*** Record set ***

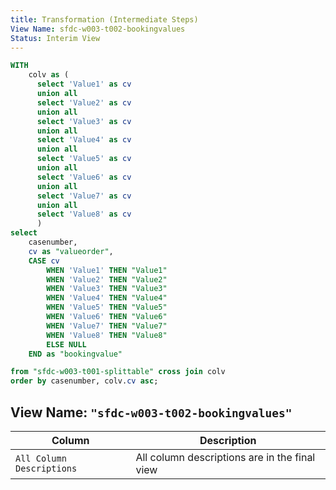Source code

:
 ```yaml
---
title: Transformation (Intermediate Steps)
View Name: sfdc-w003-t002-bookingvalues
Status: Interim View
---
```

```sql
WITH 
    colv as (
      select 'Value1' as cv
      union all 
      select 'Value2' as cv
      union all 
      select 'Value3' as cv
      union all 
      select 'Value4' as cv
      union all 
      select 'Value5' as cv
      union all 
      select 'Value6' as cv
      union all 
      select 'Value7' as cv
      union all 
      select 'Value8' as cv
      )
select 
    casenumber,
    cv as "valueorder",
    CASE cv 
        WHEN 'Value1' THEN "Value1" 
        WHEN 'Value2' THEN "Value2"
        WHEN 'Value3' THEN "Value3"
        WHEN 'Value4' THEN "Value4"
        WHEN 'Value5' THEN "Value5"
        WHEN 'Value6' THEN "Value6"
        WHEN 'Value7' THEN "Value7"
        WHEN 'Value8' THEN "Value8"
        ELSE NULL
    END as "bookingvalue"

from "sfdc-w003-t001-splittable" cross join colv
order by casenumber, colv.cv asc;

```

## View Name: `"sfdc-w003-t002-bookingvalues"`

| Column | Description |
| --- | --- |
|`All Column Descriptions`| All column descriptions are in the final view  |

*** End of Record set ***

> [Work to be completed]
If a line in the records holds the string "sfdc", count it, and give only the total.

> [Answer to this problem]
3